Doctors could not say where the pregnancy took place in the body but they concluded that it was likely outside the uterus.
She was suffering from lithopedion, which can occur when a woman has an ectopic pregnancy, or one where the fetus develops outside the womb.
When the baby dies, it is too large for the body to re-absorb.
As a result, the immune system determines that the dead fetus poses a threat and launches an attack.
This leads to calcium-rich deposits being laid down on the fetus, gradually encasing it in a calcified shell or turning it to stone.

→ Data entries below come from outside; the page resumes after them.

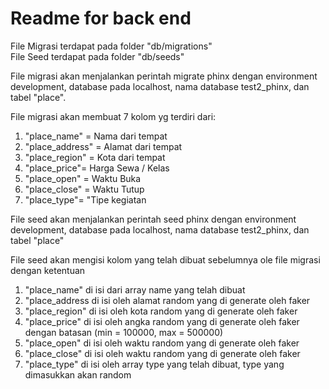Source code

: # Readme for back end
 File Migrasi terdapat pada folder "db/migrations"
<br>File Seed terdapat pada folder "db/seeds"

File migrasi akan menjalankan perintah migrate phinx dengan environment development, database pada localhost, nama database test2_phinx, dan tabel "place". 

File migrasi akan membuat 7 kolom yg terdiri dari:

1. "place_name" = Nama dari tempat 
2. "place_address" = Alamat dari tempat
3. "place_region" = Kota dari tempat
4. "place_price"= Harga Sewa / Kelas
5. "place_open" = Waktu Buka
6. "place_close" = Waktu Tutup
7. "place_type"= "Tipe kegiatan

File seed akan menjalankan perintah seed phinx dengan environment development, database pada localhost, nama database test2_phinx, dan tabel "place"

File seed akan mengisi kolom yang telah dibuat sebelumnya ole file migrasi dengan ketentuan

1. "place_name" di isi dari array name yang telah dibuat
2. "place_address di isi oleh alamat random yang di generate oleh faker
3. "place_region" di isi oleh kota random yang di generate oleh faker
4. "place_price" di isi oleh angka random yang di generate oleh faker dengan batasan (min = 100000, max = 500000)
5. "place_open" di isi oleh waktu random yang di generate oleh faker
6. "place_close" di isi oleh waktu random yang di generate oleh faker
7. "place_type" di isi oleh array type yang telah dibuat, type yang dimasukkan akan random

Fetuses in this state can be carried for up to 60 years inside bodies, medical literature says. They may trigger no symptoms and some women do not even realize that they are present.
In another example, a woman in Colombia ended up carrying a dead fetus for 40 years.
The 82-year-old originally thought she was suffering from a stomach bug. But scans revealed the presence of the calcified fetus.
She then underwent surgery to have the dead fetus removed from her body.
Dr Kemer Ramirez at Bogota’s Tunjuelito Hospital said at the time: ‘This happens because the fetus does not develop in the uterus because it has moved to another place.
‘In this case, the abdominal part of the woman is not a viable (place) and this is what happened, a calcified fetus because the body is generating defense mechanisms and it is calcified until it stays there encapsulated.’
A separate case in 2015 was recorded when an elderly woman in Chile was found to have a 50-year-old fetus still inside her.
The woman, who was at least 90, was sent to hospital in the city of San Antonio after suffering a fall.
But X-rays revealed that she was also carrying a fetus, which weighed about 4.4lb (2kg).
Doctors described the fetus as ‘large and developed and occupied all of her abdominal cavity’.
It was not removed via surgery, with doctors ruling that this was too risky given the woman’s age.